• _PROBLEM_:
The expected output is each line in the data below that includes the string "facilitate".

• _DATA EXTRACT_:
■ ■ ■ ■
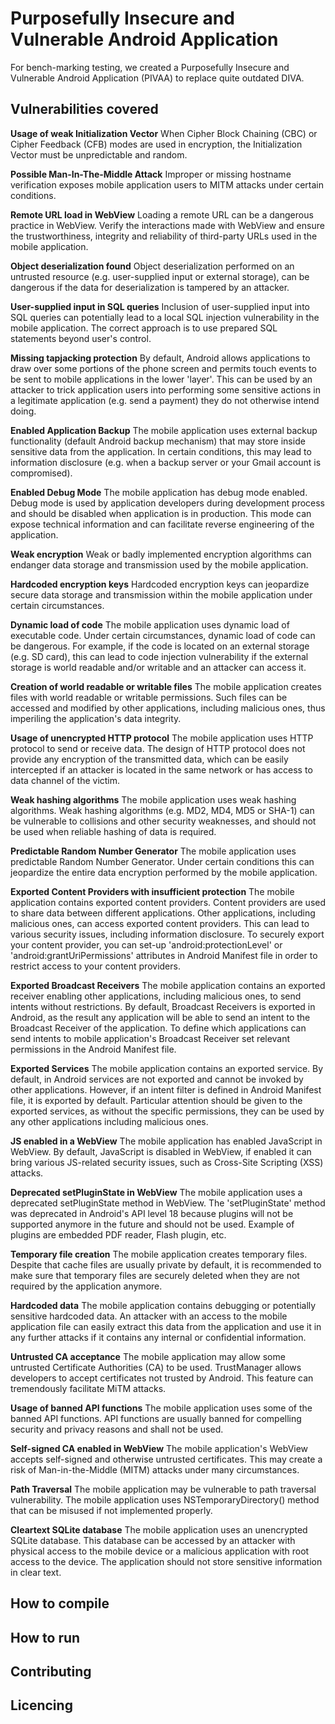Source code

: # Purposefully Insecure and Vulnerable Android Application
For bench-marking testing, we created a Purposefully Insecure and Vulnerable Android Application (PIVAA) to replace quite outdated DIVA.



## Vulnerabilities covered
  
**Usage of weak Initialization Vector**
When Cipher Block Chaining (CBC) or Cipher Feedback (CFB) modes are used in encryption, the Initialization Vector must be unpredictable and random.
  

**Possible Man-In-The-Middle Attack**
Improper or missing hostname verification exposes mobile application users to MITM attacks under certain conditions.
  

**Remote URL load in WebView**
Loading a remote URL can be a dangerous practice in WebView. Verify the interactions made with WebView and ensure the trustworthiness, integrity and reliability of third-party URLs used in the mobile application.
  

**Object deserialization found**
Object deserialization performed on an untrusted resource (e.g. user-supplied input or external storage), can be dangerous if the data for deserialization is tampered by an attacker.
  

**User-supplied input in SQL queries**
Inclusion of user-supplied input into SQL queries can potentially lead to a local SQL injection vulnerability in the mobile application. The correct approach is to use prepared SQL statements beyond user's control.
  

**Missing tapjacking protection**
By default, Android allows applications to draw over some portions of the phone screen and permits touch events to be sent to mobile applications in the lower 'layer'. This can be used by an attacker to trick application users into performing some sensitive actions in a legitimate application (e.g. send a payment) they do not otherwise intend doing.
  

**Enabled Application Backup**
The mobile application uses external backup functionality (default Android backup mechanism) that may store inside sensitive data from the application. In certain conditions, this may lead to information disclosure (e.g. when a backup server or your  Gmail account is compromised).
  

**Enabled Debug Mode**
The mobile application has debug mode enabled. Debug mode is used by application developers during development process and should be disabled when application is in production. This mode can expose technical information and can facilitate reverse engineering of the application.
  

**Weak encryption**
Weak or badly implemented encryption algorithms can endanger data storage and transmission used by the mobile application.
  

**Hardcoded encryption keys**
Hardcoded encryption keys can jeopardize secure data storage and transmission within the mobile application under certain circumstances.
  

**Dynamic load of code**
The mobile application uses dynamic load of executable code. Under certain circumstances, dynamic load of code can be dangerous. For example, if the code is located on an external storage (e.g. SD card), this can lead to code injection vulnerability if the external storage is world readable and/or writable and an attacker can access it.
  

**Creation of world readable or writable files**
The mobile application creates files with world readable or writable permissions. Such  files can be accessed and modified by other applications, including malicious ones, thus imperiling the application's data integrity.
  

**Usage of unencrypted HTTP protocol**
The mobile application uses HTTP protocol to send or receive data. The design of HTTP protocol does not provide any encryption of the transmitted data, which can be easily intercepted if an attacker is located in the same network or has access to data channel of the victim.
  

**Weak hashing algorithms**
The mobile application uses weak hashing algorithms. Weak hashing algorithms (e.g. MD2, MD4, MD5 or SHA-1) can be vulnerable to collisions and other security weaknesses, and should not be used when reliable hashing of data is required.
  

**Predictable Random Number Generator**
The mobile application uses predictable Random Number Generator. Under certain conditions this can jeopardize the entire data encryption performed by the mobile application.
  

**Exported Content Providers with insufficient protection**
The mobile application contains exported content providers. Content providers are used to share data between different applications. Other applications, including malicious ones, can access exported content providers.  This can lead to various security issues, including information disclosure. To securely export your content provider, you can set-up 'android:protectionLevel' or 'android:grantUriPermissions' attributes in Android Manifest file in order to restrict access to your content providers.
  

**Exported Broadcast Receivers**
The mobile application contains an exported receiver enabling other applications, including malicious ones, to send intents without restrictions. By default, Broadcast Receivers is exported in Android, as the result any application will be able to send an intent to the Broadcast Receiver of the application. To define which applications can send intents to mobile application's Broadcast Receiver set relevant permissions in the Android Manifest file.
  
  
**Exported Services**
The mobile application contains an exported service. By default, in Android services are not exported and cannot be invoked by other applications. However, if an intent filter is defined in  Android Manifest file, it is exported by default. Particular attention should be given to the exported services, as without the specific permissions, they can be used by any other applications including malicious ones.
  

**JS enabled in a WebView**
The mobile application has enabled JavaScript in WebView. By default, JavaScript is disabled in WebView, if enabled it can bring various JS-related security issues, such as Cross-Site Scripting (XSS) attacks.
  

**Deprecated setPluginState in WebView**
The mobile application uses a deprecated setPluginState method in WebView. The 'setPluginState' method was deprecated in Android's API level 18 because plugins will not be supported anymore in the future and should not be used. Example of plugins are embedded PDF reader, Flash plugin, etc.
  

**Temporary file creation**
The mobile application creates temporary files. Despite that cache files are usually private by default, it is recommended to make sure that temporary files are securely deleted when they are not required by the application anymore.
  

**Hardcoded data**
The mobile application contains debugging or potentially sensitive hardcoded data. An attacker with an access to the mobile application file can easily extract this data from the application and use it in any further attacks if it contains any internal or confidential information.
  
**Untrusted CA acceptance**
The mobile application may allow some untrusted Certificate Authorities (CA) to be used. TrustManager allows developers to accept certificates not trusted by Android. This feature can tremendously facilitate MiTM attacks.
  

**Usage of banned API functions**
The mobile application uses some of the banned API functions. API functions are usually banned for compelling security and privacy reasons and shall not be used.
  

**Self-signed CA enabled in WebView**
The mobile application's WebView accepts self-signed and otherwise untrusted certificates. This may create a risk of Man-in-the-Middle (MITM) attacks under many circumstances.
  

**Path Traversal**
The mobile application may be vulnerable to path traversal vulnerability. The mobile application uses NSTemporaryDirectory() method that can be misused if not implemented properly.
  
  
**Cleartext SQLite database**
The mobile application uses an unencrypted SQLite database. This database can be accessed by an attacker with physical access to the mobile device or a malicious application with root access to the device. The application should not store sensitive information in clear text.


## How to compile

## How to run

## Contributing

## Licencing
■ ■ ■ ■
• _WRITTEN RESPONSE_:
The mobile application has debug mode enabled. Debug mode is used by application developers during development process and should be disabled when application is in production. This mode can expose technical information and can facilitate reverse engineering of the application.
The mobile application may allow some untrusted Certificate Authorities (CA) to be used. TrustManager allows developers to accept certificates not trusted by Android. This feature can tremendously facilitate MiTM attacks.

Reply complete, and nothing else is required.